Minus 096 and COUNTING
They called the A's for the physical almost immediately, and about two dozen men got up and filed through a door beyond the Free-Vee. A large sign tacked over the door read THIS WAY. There was an arrow below the legend, pointing at the door. The literacy of Games applicants was notoriously low.
They were taking a new letter every fifteen minutes or so. Ben Richards had sat down at about five, and so he estimated it would be quarter of nine before they got to him. He wished he had brought a book, but he supposed things were just as well as they were. Books were regarded with suspicion at best, especially when carried by someone from south of the Canal. Pervert Mags were safer.
He watched the six o'clock newsie restlessly (the fighting in Ecuador was worse, new cannibal riots had broken out in India, the Detroit Tigers had taken the Harding Catamounts by a score of 6-2 in an afternoon game), and when the first of the evening's big-money games came on at six-thirty, he went restlessly to the window and looked out.

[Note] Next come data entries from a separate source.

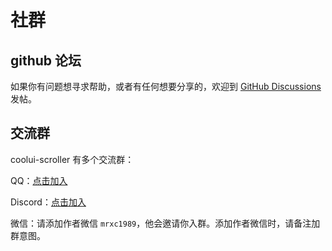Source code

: # 社群

## github 论坛

如果你有问题想寻求帮助，或者有任何想要分享的，欢迎到 [GitHub Discussions](https://github.com/wzs28150/coolui-scroller/discussions) 发帖。

## 交流群

coolui-scroller 有多个交流群：

QQ：[点击加入](https://qm.qq.com/cgi-bin/qm/qr?authKey=fy9bB5aA1RX7P931EYgaGEVUbP1OJAh3TrYJrB1HZiIt1MlAOowL53Ybz3X1PZPJ&k=m22V8nGscs3SJjchYj0J8XsaX5gS98pW&noverify=0)

Discord：[点击加入](https://discord.com/invite/8MPGMebT)

微信：请添加作者微信 `mrxc1989`，他会邀请你入群。添加作者微信时，请备注加群意图。
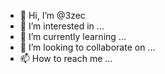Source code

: - 👋 Hi, I’m @3zec
- 👀 I’m interested in ...
- 🌱 I’m currently learning ...
- 💞️ I’m looking to collaborate on ...
- 📫 How to reach me ...

<!---
3zec/3zec is a ✨ special ✨ repository because its `README.md` (this file) appears on your GitHub profile.
You can click the Preview link to take a look at your changes.
--->
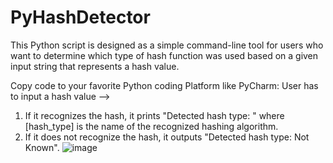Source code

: # PyHashDetector
This Python script is designed as a simple command-line tool for users who want to determine which type of hash function was used based on a given input string that represents a hash value.

Copy code to your favorite Python coding Platform like PyCharm:
User has to input a hash value --> 
  1. If it recognizes the hash, it prints "Detected hash type: " where [hash_type] is the name of the recognized hashing algorithm.
  2. If it does not recognize the hash, it outputs "Detected hash type:  Not Known".
![image](https://github.com/user-attachments/assets/03f32d4e-0ba9-44a3-9c3b-00bc1f4265b1)
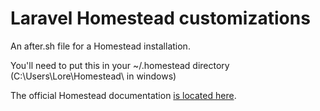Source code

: # Laravel Homestead customizations

An after.sh file for a Homestead installation. 

You'll need to put this in your ~/.homestead directory (C:\Users\Lore\Homestead\ in windows)

The official Homestead documentation [is located here](http://laravel.com/docs/homestead).


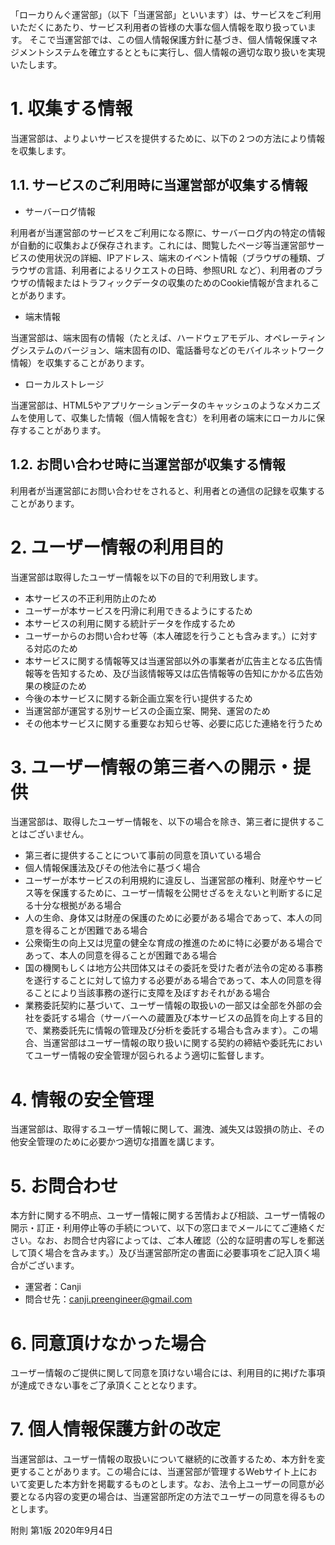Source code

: 
「ローカりんぐ運営部」（以下「当運営部」といいます）は、サービスをご利用いただくにあたり、サービス利用者の皆様の大事な個人情報を取り扱っています。
そこで当運営部では、この個人情報保護方針に基づき、個人情報保護マネジメントシステムを確立するとともに実行し、個人情報の適切な取り扱いを実現いたします。

# 1. 収集する情報

当運営部は、よりよいサービスを提供するために、以下の２つの方法により情報を収集します。

## 1.1. サービスのご利用時に当運営部が収集する情報

* サーバーログ情報

利用者が当運営部のサービスをご利用になる際に、サーバーログ内の特定の情報が自動的に収集および保存されます。これには、閲覧したページ等当運営部サービスの使用状況の詳細、IPアドレス、端末のイベント情報（ブラウザの種類、ブラウザの言語、利用者によるリクエストの日時、参照URL など）、利用者のブラウザの情報またはトラフィックデータの収集のためのCookie情報が含まれることがあります。

* 端末情報

当運営部は、端末固有の情報（たとえば、ハードウェアモデル、オペレーティングシステムのバージョン、端末固有のID、電話番号などのモバイルネットワーク情報）を収集することがあります。

* ローカルストレージ

当運営部は、HTML5やアプリケーションデータのキャッシュのようなメカニズムを使用して、収集した情報（個人情報を含む）を利用者の端末にローカルに保存することがあります。

## 1.2. お問い合わせ時に当運営部が収集する情報

利用者が当運営部にお問い合わせをされると、利用者との通信の記録を収集することがあります。

# 2. ユーザー情報の利用目的

当運営部は取得したユーザー情報を以下の目的で利用致します。

* 本サービスの不正利用防止のため
* ユーザーが本サービスを円滑に利用できるようにするため
* 本サービスの利用に関する統計データを作成するため
* ユーザーからのお問い合わせ等（本人確認を行うことも含みます。）に対する対応のため
* 本サービスに関する情報等又は当運営部以外の事業者が広告主となる広告情報等を告知するため、及び当該情報等又は広告情報等の告知にかかる広告効果の検証のため
* 今後の本サービスに関する新企画立案を行い提供するため
* 当運営部が運営する別サービスの企画立案、開発、運営のため
* その他本サービスに関する重要なお知らせ等、必要に応じた連絡を行うため

# 3. ユーザー情報の第三者への開示・提供

当運営部は、取得したユーザー情報を、以下の場合を除き、第三者に提供することはございません。

* 第三者に提供することについて事前の同意を頂いている場合
* 個人情報保護法及びその他法令に基づく場合
* ユーザーが本サービスの利用規約に違反し、当運営部の権利、財産やサービス等を保護するために、ユーザー情報を公開せざるをえないと判断するに足る十分な根拠がある場合
* 人の生命、身体又は財産の保護のために必要がある場合であって、本人の同意を得ることが困難である場合
* 公衆衛生の向上又は児童の健全な育成の推進のために特に必要がある場合であって、本人の同意を得ることが困難である場合
* 国の機関もしくは地方公共団体又はその委託を受けた者が法令の定める事務を遂行することに対して協力する必要がある場合であって、本人の同意を得ることにより当該事務の遂行に支障を及ぼすおそれがある場合
* 業務委託契約に基づいて、ユーザー情報の取扱いの一部又は全部を外部の会社を委託する場合（サーバーへの蔵置及び本サービスの品質を向上する目的で、業務委託先に情報の管理及び分析を委託する場合も含みます）。この場合、当運営部はユーザー情報の取り扱いに関する契約の締結や委託先においてユーザー情報の安全管理が図られるよう適切に監督します。

# 4. 情報の安全管理

当運営部は、取得するユーザー情報に関して、漏洩、滅失又は毀損の防止、その他安全管理のために必要かつ適切な措置を講じます。

# 5. お問合わせ

本方針に関する不明点、ユーザー情報に関する苦情および相談、ユーザー情報の開示・訂正・利用停止等の手続について、以下の窓口までメールにてご連絡ください。なお、お問合せ内容によっては、ご本人確認（公的な証明書の写しを郵送して頂く場合を含みます。）及び当運営部所定の書面に必要事項をご記入頂く場合がございます。

* 運営者：Canji
* 問合せ先：canji.preengineer@gmail.com

# 6. 同意頂けなかった場合

ユーザー情報のご提供に関して同意を頂けない場合には、利用目的に掲げた事項が達成できない事をご了承頂くこととなります。

# 7. 個人情報保護方針の改定

当運営部は、ユーザー情報の取扱いについて継続的に改善するため、本方針を変更することがあります。この場合には、当運営部が管理するWebサイト上において変更した本方針を掲載するものとします。なお、法令上ユーザーの同意が必要となる内容の変更の場合は、当運営部所定の方法でユーザーの同意を得るものとします。

附則
第1版 2020年9月4日
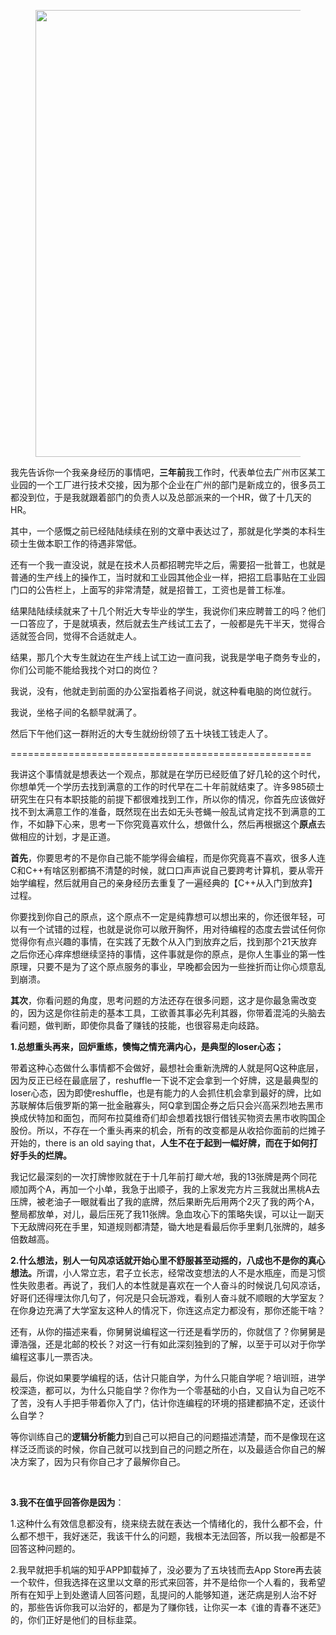 <p></p><figure><img src="https://picx.zhimg.com/v2-ad16a3e5bc2fce09ad047ebf92063652_720w.png?source=d16d100b" data-rawwidth="715" data-rawheight="322" class="origin_image zh-lightbox-thumb" width="715" data-original="https://pic1.zhimg.com/v2-ad16a3e5bc2fce09ad047ebf92063652_720w.jpg?source=d16d100b"></figure><p data-pid="38kgx51P">我先告诉你一个我亲身经历的事情吧，<b>三年前</b>我工作时，代表单位去广州市区某工业园的一个工厂进行技术交接，因为那个企业在广州的部门是新成立的，很多员工都没到位，于是我就跟着部门的负责人以及总部派来的一个HR，做了十几天的HR。</p><p data-pid="hLKDJlPK">其中，一个感慨之前已经陆陆续续在别的文章中表达过了，那就是化学类的本科生硕士生做本职工作的待遇非常低。</p><p data-pid="XBcSBjqV">还有一个我一直没说，就是在技术人员都招聘完毕之后，需要招一批普工，也就是普通的生产线上的操作工，当时就和工业园其他企业一样，把招工启事贴在工业园门口的公告栏上，上面写的非常清楚，就是招普工，工资也是普工标准。</p><p data-pid="Ibkm6zzm">结果陆陆续续就来了十几个附近大专毕业的学生，我说你们来应聘普工的吗？他们一口答应了，于是就填表，然后就去生产线试工去了，一般都是先干半天，觉得合适就签合同，觉得不合适就走人。</p><p data-pid="eXAC6YfH">结果，那几个大专生就边在生产线上试工边一直问我，说我是学电子商务专业的，你们公司能不能给我找个对口的岗位？</p><p data-pid="tOjBQszz">我说，没有，他就走到前面的办公室指着格子间说，就这种看电脑的岗位就行。</p><p data-pid="xQTlFSMk">我说，坐格子间的名额早就满了。</p><p data-pid="Dl4GK_KH">然后下午他们这一群附近的大专生就纷纷领了五十块钱工钱走人了。</p><p data-pid="jYuZhEUI">====================================================</p><p data-pid="vMarajEN">我讲这个事情就是想表达一个观点，那就是在学历已经贬值了好几轮的这个时代，你想单凭一个学历去找到满意的工作的时代早在二十年前就结束了。许多985硕士研究生在只有本职技能的前提下都很难找到工作，所以你的情况，你首先应该做好找不到太满意工作的准备，既然现在出去如无头苍蝇一般乱试肯定找不到满意的工作，不如静下心来，思考一下你究竟喜欢什么，想做什么，然后再根据这个<b>原点</b>去做相应的计划，才是正道。</p><p data-pid="iJe-6tya"><b>首先</b>，你要思考的不是你自己能不能学得会编程，而是你究竟喜不喜欢，很多人连C和C++有啥区别都搞不清楚的时候，就口口声声说自己要跨考计算机，要从零开始学编程，然后就用自己的亲身经历去重复了一遍经典的【C++从入门到放弃】过程。</p><p data-pid="fJJqb3Sv">你要找到你自己的原点，这个原点不一定是纯靠想可以想出来的，你还很年轻，可以有一个试错的过程，也就是说你可以敞开胸怀，用对待编程的态度去尝试任何你觉得你有点兴趣的事情，在实践了无数个从入门到放弃之后，找到那个21天放弃之后你还心痒痒想继续坚持的事情，这件事就是你的原点，是你人生事业的第一性原理，只要不是为了这个原点服务的事业，早晚都会因为一些挫折而让你心烦意乱到崩溃。</p><p data-pid="s1PbfbQw"><b>其次</b>，你看问题的角度，思考问题的方法还存在很多问题，这才是你最急需改变的，因为这是你往前走的基本工具，工欲善其事必先利其器，你带着混沌的头脑去看问题，做判断，即使你具备了赚钱的技能，也很容易走向歧路。</p><p data-pid="uX5v8GQL"><b>1.总想重头再来，回炉重练，懊悔之情充满内心，是典型的loser心态；</b></p><p data-pid="pRjw8qcJ">带着这种心态做什么事情都不会做好，最想社会重新洗牌的人就是阿Q这种底层，因为反正已经在最底层了，reshuffle一下说不定会拿到一个好牌，这是最典型的loser心态，因为即使reshuffle，也是有能力的人会抓住机会拿到最好的牌，比如苏联解体后俄罗斯的第一批金融寡头，阿Q拿到国企券之后只会兴高采烈地去黑市换成伏特加和面包，而阿布拉莫维奇们却会想着找银行借钱买物资去黑市收购国企股份。所以，不存在一个重头再来的机会，所有的改变都是从收拾你面前的烂摊子开始的，there is an old saying that，<b>人生不在于起到一幅好牌，而在于如何打好手头的烂牌。</b></p><p data-pid="cPkNxF8h">我记忆最深刻的一次打牌惨败就在于十几年前打<i>锄大地</i>，我的13张牌是两个同花顺加两个A，再加一个小单，我急于出顺子，我的上家发完方片三我就出黑桃A去压牌，被老油子一眼就看出了我的底牌，然后果断先后用两个2灭了我的两个A，整局都放单，对儿，最后压死了我11张牌。急血攻心下的策略失误，可以让一副天下无敌牌闷死在手里，知道规则都清楚，锄大地是看最后你手里剩几张牌的，越多倍数越高。</p><p data-pid="q4-a1fxi"><b>2.什么想法，别人一句风凉话就开始心里不舒服甚至动摇的，八成也不是你的真心想法。</b>所谓，小人常立志，君子立长志，经常改变想法的人不是水瓶座，而是习惯性失败患者。再说了，我们人的本性就是喜欢在一个人奋斗的时候说几句风凉话，好哥们还得埋汰你几句了，何况是只会玩游戏，看别人奋斗就不顺眼的大学室友？在你身边充满了大学室友这种人的情况下，你连这点定力都没有，那你还能干啥？</p><p data-pid="q0USeasU">还有，从你的描述来看，你舅舅说编程这一行还是看学历的，你就信了？你舅舅是谭浩强，还是北邮的校长？对这一行有如此深刻独到的了解，以至于可以对于你学编程这事儿一票否决。</p><p data-pid="dD_fTUnX">最后，你说如果要学编程的话，估计只能自学，为什么只能自学呢？培训班，进学校深造，都可以，为什么只能自学？你作为一个零基础的小白，又自认为自己吃不了苦，没有人手把手带着你入了门，估计你连编程的环境的搭建都搞不定，还谈什么自学？</p><p data-pid="8vz8dtNI">等你训练自己的<b>逻辑分析能力</b>到自己可以把自己的问题描述清楚，而不是像现在这样泛泛而谈的时候，你自己就可以找到自己的问题之所在，以及最适合你自己的解决方案了，因为只有你自己才了最解你自己。</p><p><br></p><p data-pid="PDCjNKVO"><b>3.我不在值乎回答你是因为</b>：</p><p data-pid="dypCHtvw">1.这种什么有效信息都没有，绕来绕去就在表达一个情绪化的，我什么都不会，什么都不想干，我好迷茫，我该干什么的问题，我根本无法回答，所以我一般都是不回答这种问题的。</p><p data-pid="X4IpKs7v">2.我早就把手机端的知乎APP卸载掉了，没必要为了五块钱而去App Store再去装一个软件，但我选择在这里以文章的形式来回答，并不是给你一个人看的，我希望所有在知乎上到处邀请人回答问题，乱提问的人能够知道，迷茫病是别人治不好的，那些告诉你我可以治好的，都是为了赚你钱，让你买一本《谁的青春不迷茫》的，你们正好是他们的目标韭菜。</p>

Now that his mind was made up, the Games bored him again. Most of the others, however, were watching Fun Guns with a dreadful fascination. Next week it might be them.
Outside, daylight was bleeding slowly toward dusk. The els were slamming at high speed through the power rings above the second-floor window, their powerful headlights searching the gray air. On the sidewalks below, crowds of men and women (most of them, of course, technicos or Network bureaucrats) were beginning their evening's prowl in search of entertainment. A Certified Pusher was hawking his wares on the corner across the street. A man with a sabled dolly on each arm passed below him; the trio was laughing about something.
He had a sudden awful wave of homesickness for Sheila and Cathy, and wished he could call them. He didn't think it was allowed. He could still walk out, of course; several men already had. They walked across the room, grinning obscurely at nothing, to use the door marked TO STREET. Back to the flat with his daughter glowing fever-bright in the other room? No. Couldn't. Couldn't.
He stood at the window a little while longer, then went back and sat down. The new game, Dig Your Grave, was beginning.
The fellow sitting next to Richards twitched his arm anxiously. "Is it true that they wash out over thirty percent just on the physicals?"
"I don't know," Richards said.
"Jesus," the fellow said. "I got bronchitis. Maybe Treadmill to Bucks . . . "
Richards could think of nothing to say. The pal's respiration sounded like a faraway truck trying to climb a steep hill.
"I got a fambly," the man said with soft desperation.
Richards looked at the Free-Vee as if it interested him.
The fellow was quiet for a long time. When the program changed again at seven-thirty, Richards heard him asking the man on his other side about the physical.
It was full dark outside now. Richards wondered if it was still raining. It seemed like a very long evening.